Let’s start with the Rev. Rul., which again, is the IRS’s official position on the issue of deductibility. Not much has changed since the May notice. Expenses paid with PPP loan funds are not deductible. However, the big difference is that the Notice said “no deduction is allowed for an eligible expense that is otherwise deductible if the payment of the eligible expense results in forgiveness of the covered loan” (emphasis mine). The phrasing “results in forgiveness” implies that the forgiveness needed to happen before this rule would kick in. That created a lot of angst because most borrowers wouldn’t have applied for forgiveness before the end of the year and thus weren’t sure whether to deduct the expense paid with the loan on their 2020 tax return.

However, the Rev. Rul. states that even if a borrower has “a reasonable expectation of reimbursement” the deduction is inappropriate. In short, even if forgiveness hasn’t happened, borrowers can’t deduct expenses paid for with PPP funds if they reasonably believe the loan will be forgiven.

The Ruling gives two examples. In one,  the taxpayer (designated as B) hasn’t applied for forgiveness by the end of 2020 (which will be the case for many of you out there) but has satisfied all of the requirements under the Coronavirus Aid, Relief and Economic Security Act (CARES Act) and expects to apply for forgiveness in 2021. The rule states “at the end of 2020 B both knew the amount of eligible expenses that qualified for reimbursement in the form of covered loan forgiveness and has a reasonable expectation of reimbursement.” Because that reimbursement of the loan was “foreseeable,” B may not deduct her eligible expenses.

The Rev. Proc. provides a safe harbor which allows taxpayers to claim a deduction in 2020 if:

  1. The eligible expenses are paid or incurred during the taxpayer’s 2020 taxable year
  2. The taxpayer received a PPP loan and at the end of the year the taxpayer expects the loan forgiven in a taxable year after 2020, and
  3. In that subsequent taxable year, the taxpayer’s request for forgiveness is denied or the taxpayer never requests forgiveness.

Under the above scenario, the taxpayer is allowed to deduct expenses originally thought to be non-deductible on a timely filed return or can amend the return in the taxable year.

The Rev. Proc. seems a little redundant given the fact that if the situation occurs and the taxpayer is denied forgiveness (whether in 2020 or beyond) or decides not to apply for forgiveness at all, she would likely deduct the expenses anyway before she files her return or amend the return if she realizes she should have deducted expenses that they didn’t originally deduct.

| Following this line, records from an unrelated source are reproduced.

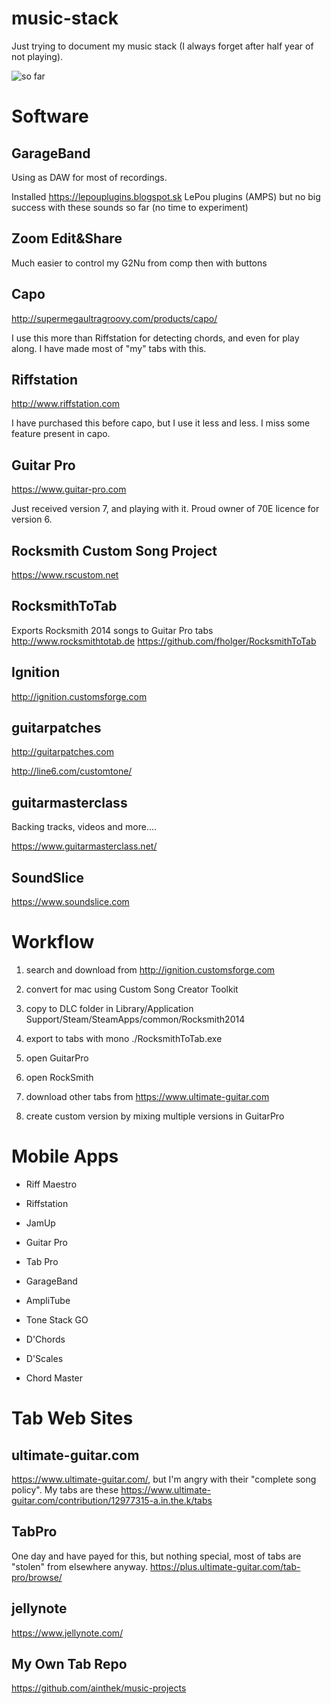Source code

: # music-stack

Just trying to document my music stack (I always forget after half year of not playing).

![so far](./music.png)

# Software

## GarageBand
Using as DAW for most of recordings. 

Installed <https://lepouplugins.blogspot.sk> LePou plugins (AMPS) but no big success with these sounds so far (no time to experiment)


## Zoom Edit&Share

Much easier to control my G2Nu from comp then with buttons

## Capo

<http://supermegaultragroovy.com/products/capo/>

I use this more than Riffstation for detecting chords,
and even for play along. I have made most of "my" tabs with this.


## Riffstation 

<http://www.riffstation.com>

I have purchased this before capo, but I use it less and less.
I miss some feature present in capo.

## Guitar Pro

<https://www.guitar-pro.com>

Just received version 7, and playing with it. Proud owner of 70E licence for version 6.


## Rocksmith Custom Song Project

<https://www.rscustom.net>

## RocksmithToTab

Exports Rocksmith 2014 songs to Guitar Pro tabs http://www.rocksmithtotab.de
<https://github.com/fholger/RocksmithToTab>

## Ignition

<http://ignition.customsforge.com>

## guitarpatches

<http://guitarpatches.com>

<http://line6.com/customtone/>

## guitarmasterclass 

Backing tracks, videos and more....

<https://www.guitarmasterclass.net/>

## SoundSlice

<https://www.soundslice.com>


# Workflow

1. search and download from http://ignition.customsforge.com
2. convert for mac using Custom Song Creator Toolkit
3. copy to DLC folder in Library/Application Support/Steam/SteamApps/common/Rocksmith2014
4. export to tabs with mono ./RocksmithToTab.exe
5. open GuitarPro
6. open RockSmith


7. download other tabs from <https://www.ultimate-guitar.com>
8. create custom version by mixing multiple versions in GuitarPro

# Mobile Apps

- Riff Maestro
- Riffstation
- JamUp

- Guitar Pro
- Tab Pro

- GarageBand
- AmpliTube

- Tone Stack GO


- D'Chords
- D'Scales
- Chord Master

# Tab Web Sites 

## ultimate-guitar.com
<https://www.ultimate-guitar.com/>, but I'm angry with their "complete song policy". My tabs are these <https://www.ultimate-guitar.com/contribution/12977315-a.in.the.k/tabs>

## TabPro 
One day and have payed for this, but nothing special, most of tabs are "stolen" from elsewhere anyway.
<https://plus.ultimate-guitar.com/tab-pro/browse/>

## jellynote
<https://www.jellynote.com/>

## My Own Tab Repo
<https://github.com/ainthek/music-projects>



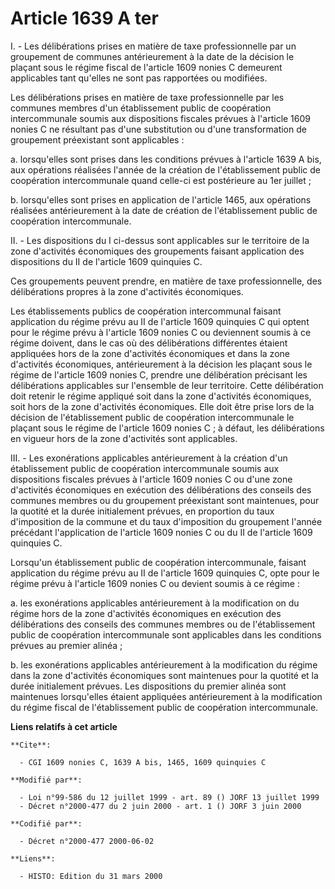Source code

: # Article 1639 A ter

I. - Les délibérations prises en matière de taxe professionnelle par un groupement de communes antérieurement à la date de la
décision le plaçant sous le régime fiscal de l'article 1609 nonies C demeurent applicables tant qu'elles ne sont pas
rapportées ou modifiées.

Les délibérations prises en matière de taxe professionnelle par les communes membres d'un établissement public de coopération
intercommunale soumis aux dispositions fiscales prévues à l'article 1609 nonies C ne résultant pas d'une substitution ou
d'une transformation de groupement préexistant sont applicables :

a. lorsqu'elles sont prises dans les conditions prévues à l'article 1639 A bis, aux opérations réalisées l'année de la
création de l'établissement public de coopération intercommunale quand celle-ci est postérieure au 1er juillet ;

b. lorsqu'elles sont prises en application de l'article 1465, aux opérations réalisées antérieurement à la date de création
de l'établissement public de coopération intercommunale.

II. - Les dispositions du I ci-dessus sont applicables sur le territoire de la zone d'activités économiques des groupements
faisant application des dispositions du II de l'article 1609 quinquies C.

Ces groupements peuvent prendre, en matière de taxe professionnelle, des délibérations propres à la zone d'activités
économiques.

Les établissements publics de coopération intercommunal faisant application du régime prévu au II de l'article 1609 quinquies
C qui optent pour le régime prévu à l'article 1609 nonies C ou deviennent soumis à ce régime doivent, dans le cas où des
délibérations différentes étaient appliquées hors de la zone d'activités économiques et dans la zone d'activités économiques,
antérieurement à la décision les plaçant sous le régime de l'article 1609 nonies C, prendre une délibération précisant les
délibérations applicables sur l'ensemble de leur territoire. Cette délibération doit retenir le régime appliqué soit dans la
zone d'activités économiques, soit hors de la zone d'activités économiques. Elle doit être prise lors de la décision de
l'établissement public de coopération intercommunale le plaçant sous le régime de l'article 1609 nonies C ; à défaut, les
délibérations en vigueur hors de la zone d'activités sont applicables.

III. - Les exonérations applicables antérieurement à la création d'un établissement public de coopération intercommunale
soumis aux dispositions fiscales prévues à l'article 1609 nonies C ou d'une zone d'activités économiques en exécution des
délibérations des conseils des communes membres ou du groupement préexistant sont maintenues, pour la quotité et la durée
initialement prévues, en proportion du taux d'imposition de la commune et du taux d'imposition du groupement l'année
précédant l'application de l'article 1609 nonies C ou du II de l'article 1609 quinquies C.

Lorsqu'un établissement public de coopération intercommunale, faisant application du régime prévu au II de l'article 1609
quinquies C, opte pour le régime prévu à l'article 1609 nonies C ou devient soumis à ce régime :

a. les exonérations applicables antérieurement à la modification on du régime hors de la zone d'activités économiques en
exécution des délibérations des conseils des communes membres ou de l'établissement public de coopération intercommunale sont
applicables dans les conditions prévues au premier alinéa ;

b. les exonérations applicables antérieurement à la modification du régime dans la zone d'activités économiques sont
maintenues pour la quotité et la durée initialement prévues. Les dispositions du premier alinéa sont maintenues lorsqu'elles
étaient appliquées antérieurement à la modification du régime fiscal de l'établissement public de coopération intercommunale.

**Liens relatifs à cet article**

	**Cite**:

	  - CGI 1609 nonies C, 1639 A bis, 1465, 1609 quinquies C

	**Modifié par**:

	  - Loi n°99-586 du 12 juillet 1999 - art. 89 () JORF 13 juillet 1999
	  - Décret n°2000-477 du 2 juin 2000 - art. 1 () JORF 3 juin 2000

	**Codifié par**:

	  - Décret n°2000-477 2000-06-02

	**Liens**:

	  - HISTO: Edition du 31 mars 2000
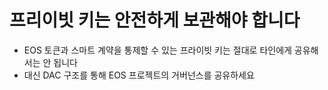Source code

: **프리이빗 키**는 **안전**하게 보관해야 합니다
====

 * EOS 토큰과 스마트 계약을 통제할 수 있는 프라이빗 키는 절대로 타인에게 공유해서는 안 됩니다
 * 대신 DAC 구조를 통해 EOS 프로젝트의 거버넌스를 공유하세요
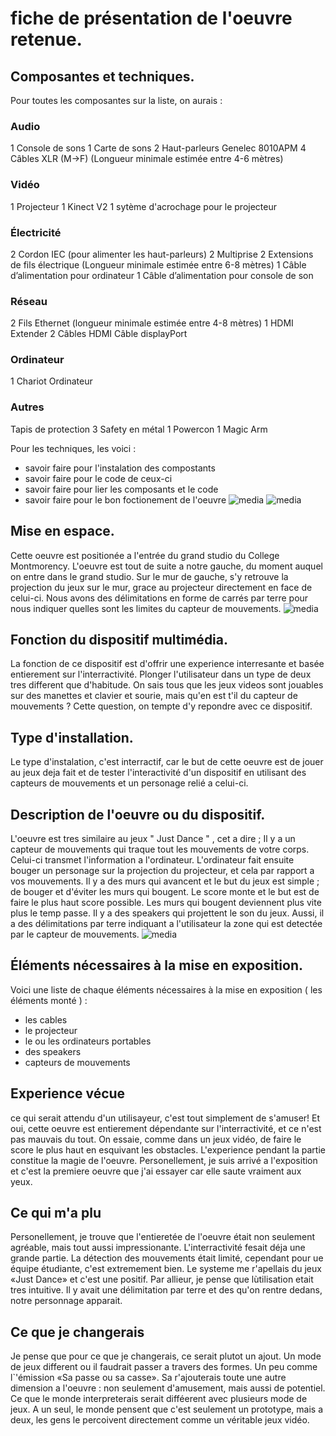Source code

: # fiche de présentation de l'oeuvre retenue.

## Composantes et techniques.
Pour toutes les composantes sur la liste, on aurais :


### Audio
1 Console de sons
1 Carte de sons
2 Haut-parleurs Genelec 8010APM
4 Câbles XLR (M->F) (Longueur minimale estimée entre 4-6 mètres)
### Vidéo
1 Projecteur
1 Kinect V2
1 sytème d'acrochage pour le projecteur
### Électricité
2 Cordon IEC (pour alimenter les haut-parleurs)
2 Multiprise
2 Extensions de fils électrique (Longueur minimale estimée entre 6-8 mètres)
1 Câble d’alimentation pour ordinateur
1 Câble d’alimentation pour console de son
### Réseau
2 Fils Ethernet (longueur minimale estimée entre 4-8 mètres)
1 HDMI Extender
2 Câbles HDMI
Câble displayPort
### Ordinateur
1 Chariot Ordinateur
### Autres
Tapis de protection
3 Safety en métal
1 Powercon
1 Magic Arm

  Pour les techniques, les voici :

  - savoir faire pour l'instalation des compostants
  - savoir faire pour le code de ceux-ci
  - savoir faire pour lier les composants et le code
  - savoir faire pour le bon foctionement de l'oeuvre
![media](media/cables_realisation.jpeg)
![media](media/speaker.jpeg)


## Mise en espace.
Cette oeuvre est positionée a l'entrée du grand studio du College Montmorency. L'oeuvre est tout de suite a notre gauche, du moment auquel on entre dans le grand studio. Sur le mur de gauche, s'y retrouve la projection du jeux sur le mur, grace au projecteur directement en face de celui-ci. Nous avons des délimitations en forme de carrés par terre pour nous indiquer quelles sont les limites du capteur de mouvements.
![media](media/dispositif2.jpeg)

## Fonction du dispositif multimédia.
La fonction de ce dispositif est d'offrir une experience interresante et basée entierement sur l'interractivité. Plonger l'utilisateur dans un type de deux tres different que d'habitude. On sais tous que les jeux videos sont jouables sur des manettes et clavier et sourie, mais qu'en est t'il du capteur de mouvements ? Cette question, on tempte d'y repondre avec ce dispositif. 


## Type d'installation.
Le type d'instalation, c'est interractif, car le but de cette oeuvre est de jouer au jeux deja fait et de tester l'interactivité d'un dispositif en utilisant des capteurs de mouvements et un personage relié a celui-ci.


## Description de l'oeuvre ou du dispositif.
L'oeuvre est tres similaire au jeux " Just Dance " , cet a dire ; Il y a un capteur de mouvements qui traque tout les mouvements de votre corps. Celui-ci transmet l'information a l'ordinateur. L'ordinateur fait ensuite bouger un personage sur la projection du projecteur, et cela par rapport a vos mouvements. Il y a des murs qui avancent et le but du jeux est simple ; de bouger et d'éviter les murs qui bougent. Le score monte et le but est de faire le plus haut score possible. Les murs qui bougent deviennent plus vite plus le temp passe. Il y a des speakers qui projettent le son du jeux. Aussi, il  a des délimitations par terre indiquant a l'utilisateur la zone qui est detectée par le capteur de mouvements.
![media](media/dispositif1.jpeg.jpeg)


## Éléments nécessaires à la mise en exposition.
Voici une liste de chaque éléments nécessaires à la mise en exposition ( les éléments monté ) :

- les cables
- le projecteur
- le ou les ordinateurs portables
- des speakers
- capteurs de mouvements

## Experience vécue
ce qui serait attendu d'un utilisayeur, c'est tout simplement de s'amuser! Et oui, cette oeuvre est entierement dépendante sur l'interractivité, et ce n'est pas mauvais du tout. On essaie, comme dans un jeux vidéo, de faire le score le plus haut en esquivant les obstacles. L'experience pendant la partie constitue la magie de l'oeuvre. Personellement, je suis arrivé a l'exposition et c'est la premiere oeuvre que j'ai essayer car elle saute vraiment aux yeux.



## Ce qui m'a plu
Personellement, je trouve que l'entieretée de l'oeuvre était non seulement agréable, mais tout aussi impressionante. L'interractivité fesait déja une grande partie. La détection des mouvements était limité, cependant pour ue équipe étudiante, c'est extremement bien. Le systeme me r'apellais du jeux «Just Dance» et c'est une positif. Par allieur, je pense que lùtilisation etait tres intuitive. Il y avait une délimitation par terre et des qu'on rentre dedans, notre personnage apparait.

## Ce que je changerais
Je pense que pour ce que je changerais, ce serait plutot un ajout. Un mode de jeux different ou il faudrait passer a travers des formes. Un peu comme l`'émission «Sa passe ou sa casse». Sa r'ajouterais toute une autre dimension a l'oeuvre : non seulement d'amusement, mais aussi de potentiel. Ce que le monde interpreterais serait difféerent avec plusieurs mode de jeux. A un seul, le monde pensent que c'est seulement un prototype, mais a deux, les gens le percoivent directement comme un véritable jeux vidéo.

Still, section 4 of the Rev Proc explains the procedures and statement that needs to be submitted in order for the safe harbor to apply.

Problems to come

Like most PPP guidance, the new clarification creates more questions. What do business owners with no employee payroll do (e.g., Schedule C filers with no employees)? These business owners do not take deductions for owner compensation, which is the payroll expense that qualifies them for forgiveness. Are they in the clear? Or does this money get added to their income (which specifically contradicts the CARES Act that established the program).

If Sole Proprietor filers do get the entire amount forgiven, but business owners with employees don’t, is that fair? It creates a dynamic where similarly situated taxpayers are treated differently. I imagine that will be the basis for many a tax court case.

The new Rev. Rul. and Rev. Proc. reduce the incentive for taxpayers  to apply for forgiveness before the new Biden administration and the new Congress take power in January. I know this has become frustrating for almost everyone involved (borrowers, lenders, tax professionals, etc). The good news is we are all in this together, and we’ll figure it out. It just may take some patience and time before that happens.